### Task to carry out
Copy the result of filtering the entries below for lines that include the string "manual".
:: Information supplied
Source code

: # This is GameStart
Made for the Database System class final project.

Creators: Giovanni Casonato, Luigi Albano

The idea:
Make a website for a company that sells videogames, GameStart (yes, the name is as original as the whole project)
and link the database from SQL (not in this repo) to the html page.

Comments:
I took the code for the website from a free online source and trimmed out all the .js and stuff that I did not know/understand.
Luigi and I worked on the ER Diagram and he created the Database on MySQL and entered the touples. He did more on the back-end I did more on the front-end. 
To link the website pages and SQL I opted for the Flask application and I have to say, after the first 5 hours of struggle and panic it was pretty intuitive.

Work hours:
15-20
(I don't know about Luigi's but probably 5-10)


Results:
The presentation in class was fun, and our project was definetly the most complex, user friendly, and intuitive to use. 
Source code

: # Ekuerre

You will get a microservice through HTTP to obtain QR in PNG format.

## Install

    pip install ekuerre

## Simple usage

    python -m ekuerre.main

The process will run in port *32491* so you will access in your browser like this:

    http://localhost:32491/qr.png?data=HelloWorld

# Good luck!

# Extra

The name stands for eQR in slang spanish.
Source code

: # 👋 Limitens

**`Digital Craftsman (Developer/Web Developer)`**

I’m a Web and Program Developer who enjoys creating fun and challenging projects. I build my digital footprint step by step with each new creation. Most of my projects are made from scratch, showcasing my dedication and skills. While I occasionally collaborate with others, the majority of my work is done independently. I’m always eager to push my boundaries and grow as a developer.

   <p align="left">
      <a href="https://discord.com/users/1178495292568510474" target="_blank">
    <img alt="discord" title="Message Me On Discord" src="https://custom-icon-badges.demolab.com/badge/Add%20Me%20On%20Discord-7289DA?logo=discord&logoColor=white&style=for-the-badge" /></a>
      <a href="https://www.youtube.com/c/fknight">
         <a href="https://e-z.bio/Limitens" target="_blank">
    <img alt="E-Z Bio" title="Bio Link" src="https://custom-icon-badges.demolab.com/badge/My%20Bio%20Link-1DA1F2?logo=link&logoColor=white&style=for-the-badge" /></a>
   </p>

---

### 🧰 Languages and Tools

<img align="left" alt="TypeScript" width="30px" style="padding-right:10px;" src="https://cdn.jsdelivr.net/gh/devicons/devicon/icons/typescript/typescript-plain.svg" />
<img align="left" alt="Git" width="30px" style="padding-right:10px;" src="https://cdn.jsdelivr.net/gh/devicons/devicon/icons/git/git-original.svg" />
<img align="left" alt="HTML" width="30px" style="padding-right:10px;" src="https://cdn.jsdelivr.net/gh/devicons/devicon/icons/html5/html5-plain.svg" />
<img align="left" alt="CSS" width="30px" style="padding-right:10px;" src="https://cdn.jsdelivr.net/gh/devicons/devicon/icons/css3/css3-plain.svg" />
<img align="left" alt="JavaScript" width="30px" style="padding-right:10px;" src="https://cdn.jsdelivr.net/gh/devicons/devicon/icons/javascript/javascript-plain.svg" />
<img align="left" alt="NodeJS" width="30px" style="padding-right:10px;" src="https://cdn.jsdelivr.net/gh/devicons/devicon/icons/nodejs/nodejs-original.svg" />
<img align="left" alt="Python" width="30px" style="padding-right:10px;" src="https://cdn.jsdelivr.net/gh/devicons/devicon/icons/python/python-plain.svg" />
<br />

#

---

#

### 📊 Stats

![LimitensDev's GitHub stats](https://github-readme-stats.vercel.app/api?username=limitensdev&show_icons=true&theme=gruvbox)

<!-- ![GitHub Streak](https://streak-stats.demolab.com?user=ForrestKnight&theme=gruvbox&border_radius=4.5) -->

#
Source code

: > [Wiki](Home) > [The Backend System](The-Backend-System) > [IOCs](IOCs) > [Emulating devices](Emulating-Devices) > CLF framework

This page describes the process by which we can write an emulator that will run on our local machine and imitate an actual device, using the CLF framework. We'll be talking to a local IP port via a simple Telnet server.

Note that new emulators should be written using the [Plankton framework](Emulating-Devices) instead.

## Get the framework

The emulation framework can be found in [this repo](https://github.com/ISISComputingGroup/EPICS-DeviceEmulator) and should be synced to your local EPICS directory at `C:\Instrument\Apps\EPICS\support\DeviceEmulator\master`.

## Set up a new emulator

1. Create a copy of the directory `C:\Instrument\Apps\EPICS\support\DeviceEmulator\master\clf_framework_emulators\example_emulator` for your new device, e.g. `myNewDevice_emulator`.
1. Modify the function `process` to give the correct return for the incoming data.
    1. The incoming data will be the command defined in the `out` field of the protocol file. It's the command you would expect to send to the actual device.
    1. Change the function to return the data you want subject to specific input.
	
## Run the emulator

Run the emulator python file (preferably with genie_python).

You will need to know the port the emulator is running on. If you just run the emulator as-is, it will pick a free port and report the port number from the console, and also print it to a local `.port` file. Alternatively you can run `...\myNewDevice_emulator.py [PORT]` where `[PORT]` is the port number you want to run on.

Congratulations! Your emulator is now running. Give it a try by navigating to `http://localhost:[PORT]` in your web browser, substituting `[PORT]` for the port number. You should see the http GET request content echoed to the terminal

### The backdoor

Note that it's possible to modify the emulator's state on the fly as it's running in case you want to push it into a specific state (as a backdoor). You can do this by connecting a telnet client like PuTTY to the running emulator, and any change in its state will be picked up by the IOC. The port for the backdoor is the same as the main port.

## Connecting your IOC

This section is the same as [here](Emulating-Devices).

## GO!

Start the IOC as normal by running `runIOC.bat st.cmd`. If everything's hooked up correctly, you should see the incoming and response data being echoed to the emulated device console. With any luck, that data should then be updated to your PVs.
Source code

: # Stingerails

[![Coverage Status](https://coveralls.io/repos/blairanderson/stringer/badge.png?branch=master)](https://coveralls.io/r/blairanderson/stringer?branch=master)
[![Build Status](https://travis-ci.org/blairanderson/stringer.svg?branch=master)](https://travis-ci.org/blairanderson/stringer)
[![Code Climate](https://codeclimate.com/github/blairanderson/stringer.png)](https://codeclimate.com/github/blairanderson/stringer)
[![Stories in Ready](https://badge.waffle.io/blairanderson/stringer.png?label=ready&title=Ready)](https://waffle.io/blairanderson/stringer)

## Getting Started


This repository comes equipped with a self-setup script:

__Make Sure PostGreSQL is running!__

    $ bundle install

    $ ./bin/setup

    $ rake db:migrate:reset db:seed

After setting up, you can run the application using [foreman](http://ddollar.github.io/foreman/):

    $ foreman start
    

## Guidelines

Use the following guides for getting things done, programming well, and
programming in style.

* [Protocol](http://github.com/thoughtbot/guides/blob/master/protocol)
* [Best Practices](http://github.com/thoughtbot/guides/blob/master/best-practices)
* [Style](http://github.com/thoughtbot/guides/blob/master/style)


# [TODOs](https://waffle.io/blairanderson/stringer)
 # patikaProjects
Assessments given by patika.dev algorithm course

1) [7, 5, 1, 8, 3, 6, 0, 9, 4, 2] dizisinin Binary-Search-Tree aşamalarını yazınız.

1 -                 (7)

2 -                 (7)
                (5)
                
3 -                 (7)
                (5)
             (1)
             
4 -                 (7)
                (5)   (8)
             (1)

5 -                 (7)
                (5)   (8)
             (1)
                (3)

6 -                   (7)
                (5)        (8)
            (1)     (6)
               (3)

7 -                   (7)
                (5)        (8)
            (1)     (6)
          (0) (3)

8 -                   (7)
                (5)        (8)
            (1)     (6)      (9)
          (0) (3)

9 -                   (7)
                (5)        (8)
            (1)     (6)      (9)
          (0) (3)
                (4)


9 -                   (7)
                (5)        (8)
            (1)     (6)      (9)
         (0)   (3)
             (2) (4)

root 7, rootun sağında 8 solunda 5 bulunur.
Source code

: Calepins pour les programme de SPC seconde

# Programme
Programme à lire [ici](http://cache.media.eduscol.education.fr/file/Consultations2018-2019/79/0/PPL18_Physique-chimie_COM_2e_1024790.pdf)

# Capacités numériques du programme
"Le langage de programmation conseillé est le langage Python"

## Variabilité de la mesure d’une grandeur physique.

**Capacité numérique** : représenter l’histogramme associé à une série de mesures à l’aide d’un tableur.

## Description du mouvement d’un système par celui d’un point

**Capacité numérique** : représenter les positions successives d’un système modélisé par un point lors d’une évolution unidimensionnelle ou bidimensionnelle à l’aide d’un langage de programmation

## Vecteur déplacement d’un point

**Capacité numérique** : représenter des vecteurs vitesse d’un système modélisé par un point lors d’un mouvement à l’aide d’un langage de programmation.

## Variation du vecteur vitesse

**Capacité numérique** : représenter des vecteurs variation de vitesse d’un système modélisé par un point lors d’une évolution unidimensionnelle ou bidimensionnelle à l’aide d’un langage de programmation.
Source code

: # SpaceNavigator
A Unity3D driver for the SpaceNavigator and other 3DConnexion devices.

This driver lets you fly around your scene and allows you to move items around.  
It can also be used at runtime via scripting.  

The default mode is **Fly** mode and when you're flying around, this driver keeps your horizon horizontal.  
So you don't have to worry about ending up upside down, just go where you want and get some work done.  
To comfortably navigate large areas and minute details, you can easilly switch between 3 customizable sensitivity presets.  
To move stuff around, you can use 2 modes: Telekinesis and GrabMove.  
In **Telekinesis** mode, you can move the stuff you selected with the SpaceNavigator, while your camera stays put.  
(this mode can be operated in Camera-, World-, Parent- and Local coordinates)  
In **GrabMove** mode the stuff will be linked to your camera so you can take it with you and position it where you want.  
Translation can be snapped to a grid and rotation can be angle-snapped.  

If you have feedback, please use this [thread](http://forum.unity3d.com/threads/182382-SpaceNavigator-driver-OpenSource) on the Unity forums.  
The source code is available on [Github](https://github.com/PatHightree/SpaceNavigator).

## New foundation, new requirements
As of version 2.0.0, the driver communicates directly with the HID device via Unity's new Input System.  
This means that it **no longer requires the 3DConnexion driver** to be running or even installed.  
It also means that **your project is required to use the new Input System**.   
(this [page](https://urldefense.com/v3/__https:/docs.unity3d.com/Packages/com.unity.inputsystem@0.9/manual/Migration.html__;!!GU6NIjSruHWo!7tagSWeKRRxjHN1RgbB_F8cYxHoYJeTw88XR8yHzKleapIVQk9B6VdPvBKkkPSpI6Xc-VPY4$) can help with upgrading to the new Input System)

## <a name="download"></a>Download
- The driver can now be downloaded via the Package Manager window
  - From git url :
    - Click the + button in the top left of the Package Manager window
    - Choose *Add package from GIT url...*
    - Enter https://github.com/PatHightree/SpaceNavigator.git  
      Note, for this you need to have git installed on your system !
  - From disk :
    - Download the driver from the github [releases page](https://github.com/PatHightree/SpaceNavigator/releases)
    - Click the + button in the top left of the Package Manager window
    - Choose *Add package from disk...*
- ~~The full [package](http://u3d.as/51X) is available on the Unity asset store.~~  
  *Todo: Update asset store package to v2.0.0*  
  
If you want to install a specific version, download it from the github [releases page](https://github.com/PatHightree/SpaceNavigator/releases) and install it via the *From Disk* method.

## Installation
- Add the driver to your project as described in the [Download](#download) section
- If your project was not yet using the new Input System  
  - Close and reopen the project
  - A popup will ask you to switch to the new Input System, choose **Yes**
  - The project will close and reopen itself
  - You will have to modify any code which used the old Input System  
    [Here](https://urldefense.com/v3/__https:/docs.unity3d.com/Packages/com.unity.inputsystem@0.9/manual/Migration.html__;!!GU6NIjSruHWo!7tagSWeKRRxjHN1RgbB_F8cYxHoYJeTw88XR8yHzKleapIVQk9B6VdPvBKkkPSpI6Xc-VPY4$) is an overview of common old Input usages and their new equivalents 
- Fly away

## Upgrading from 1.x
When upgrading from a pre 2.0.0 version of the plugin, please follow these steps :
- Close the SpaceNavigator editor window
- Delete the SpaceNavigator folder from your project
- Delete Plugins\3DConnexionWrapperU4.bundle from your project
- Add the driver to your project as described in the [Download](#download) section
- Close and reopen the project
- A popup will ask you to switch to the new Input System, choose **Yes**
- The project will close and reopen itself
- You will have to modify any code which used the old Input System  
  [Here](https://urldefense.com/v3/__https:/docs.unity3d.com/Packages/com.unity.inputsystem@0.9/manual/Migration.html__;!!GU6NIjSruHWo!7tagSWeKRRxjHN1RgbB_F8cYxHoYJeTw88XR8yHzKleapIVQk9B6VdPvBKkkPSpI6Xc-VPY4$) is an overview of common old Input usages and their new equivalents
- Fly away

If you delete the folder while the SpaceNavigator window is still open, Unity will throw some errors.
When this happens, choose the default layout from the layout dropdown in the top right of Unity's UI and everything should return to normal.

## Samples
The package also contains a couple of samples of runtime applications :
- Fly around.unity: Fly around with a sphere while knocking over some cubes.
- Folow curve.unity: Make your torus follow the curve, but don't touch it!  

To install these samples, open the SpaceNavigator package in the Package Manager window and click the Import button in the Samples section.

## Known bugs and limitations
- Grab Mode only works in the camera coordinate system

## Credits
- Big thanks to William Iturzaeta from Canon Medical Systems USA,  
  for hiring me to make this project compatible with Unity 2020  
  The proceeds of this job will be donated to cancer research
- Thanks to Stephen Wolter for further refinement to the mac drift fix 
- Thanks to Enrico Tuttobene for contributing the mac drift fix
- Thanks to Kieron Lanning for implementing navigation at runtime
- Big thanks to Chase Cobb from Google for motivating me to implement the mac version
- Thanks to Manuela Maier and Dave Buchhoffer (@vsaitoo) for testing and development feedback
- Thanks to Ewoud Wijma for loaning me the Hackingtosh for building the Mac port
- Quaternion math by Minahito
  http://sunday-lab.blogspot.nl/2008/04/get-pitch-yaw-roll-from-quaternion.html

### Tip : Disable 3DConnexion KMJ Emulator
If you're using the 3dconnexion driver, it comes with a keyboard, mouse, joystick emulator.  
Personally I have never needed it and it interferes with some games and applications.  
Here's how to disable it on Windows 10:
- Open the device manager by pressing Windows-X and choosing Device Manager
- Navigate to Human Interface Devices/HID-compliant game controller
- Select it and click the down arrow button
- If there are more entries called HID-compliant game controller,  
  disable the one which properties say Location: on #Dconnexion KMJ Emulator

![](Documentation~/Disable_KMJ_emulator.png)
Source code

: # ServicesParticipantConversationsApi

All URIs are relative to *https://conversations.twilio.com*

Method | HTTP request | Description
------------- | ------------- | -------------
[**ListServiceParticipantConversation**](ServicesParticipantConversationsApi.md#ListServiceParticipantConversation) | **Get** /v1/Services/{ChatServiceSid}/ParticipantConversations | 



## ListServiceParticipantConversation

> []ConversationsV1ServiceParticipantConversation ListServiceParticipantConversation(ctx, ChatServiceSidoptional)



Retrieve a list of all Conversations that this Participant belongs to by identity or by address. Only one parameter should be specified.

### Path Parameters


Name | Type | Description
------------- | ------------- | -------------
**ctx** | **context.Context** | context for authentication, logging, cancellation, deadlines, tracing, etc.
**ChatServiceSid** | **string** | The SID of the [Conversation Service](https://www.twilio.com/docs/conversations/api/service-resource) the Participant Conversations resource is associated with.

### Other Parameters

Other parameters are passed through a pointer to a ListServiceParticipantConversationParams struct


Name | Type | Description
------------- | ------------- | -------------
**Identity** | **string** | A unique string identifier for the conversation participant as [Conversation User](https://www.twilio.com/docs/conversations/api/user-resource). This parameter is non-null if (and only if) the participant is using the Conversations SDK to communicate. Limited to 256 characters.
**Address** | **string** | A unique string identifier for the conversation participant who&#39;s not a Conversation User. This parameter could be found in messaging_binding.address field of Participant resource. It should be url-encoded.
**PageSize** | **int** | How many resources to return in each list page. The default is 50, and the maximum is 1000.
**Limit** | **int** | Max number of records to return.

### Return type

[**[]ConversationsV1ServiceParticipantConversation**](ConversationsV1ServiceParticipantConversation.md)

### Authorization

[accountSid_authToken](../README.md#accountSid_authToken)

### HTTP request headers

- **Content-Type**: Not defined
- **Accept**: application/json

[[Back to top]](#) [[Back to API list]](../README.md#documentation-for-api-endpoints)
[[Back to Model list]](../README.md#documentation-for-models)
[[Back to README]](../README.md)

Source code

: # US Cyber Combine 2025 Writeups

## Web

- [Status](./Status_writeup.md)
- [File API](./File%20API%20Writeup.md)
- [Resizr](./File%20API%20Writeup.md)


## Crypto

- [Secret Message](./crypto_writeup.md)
::::
### Solution to the problem
(this [page](https://urldefense.com/v3/__https:/docs.unity3d.com/Packages/com.unity.inputsystem@0.9/manual/Migration.html__;!!GU6NIjSruHWo!7tagSWeKRRxjHN1RgbB_F8cYxHoYJeTw88XR8yHzKleapIVQk9B6VdPvBKkkPSpI6Xc-VPY4$) can help with upgrading to the new Input System)
    [Here](https://urldefense.com/v3/__https:/docs.unity3d.com/Packages/com.unity.inputsystem@0.9/manual/Migration.html__;!!GU6NIjSruHWo!7tagSWeKRRxjHN1RgbB_F8cYxHoYJeTw88XR8yHzKleapIVQk9B6VdPvBKkkPSpI6Xc-VPY4$) is an overview of common old Input usages and their new equivalents 
  [Here](https://urldefense.com/v3/__https:/docs.unity3d.com/Packages/com.unity.inputsystem@0.9/manual/Migration.html__;!!GU6NIjSruHWo!7tagSWeKRRxjHN1RgbB_F8cYxHoYJeTw88XR8yHzKleapIVQk9B6VdPvBKkkPSpI6Xc-VPY4$) is an overview of common old Input usages and their new equivalents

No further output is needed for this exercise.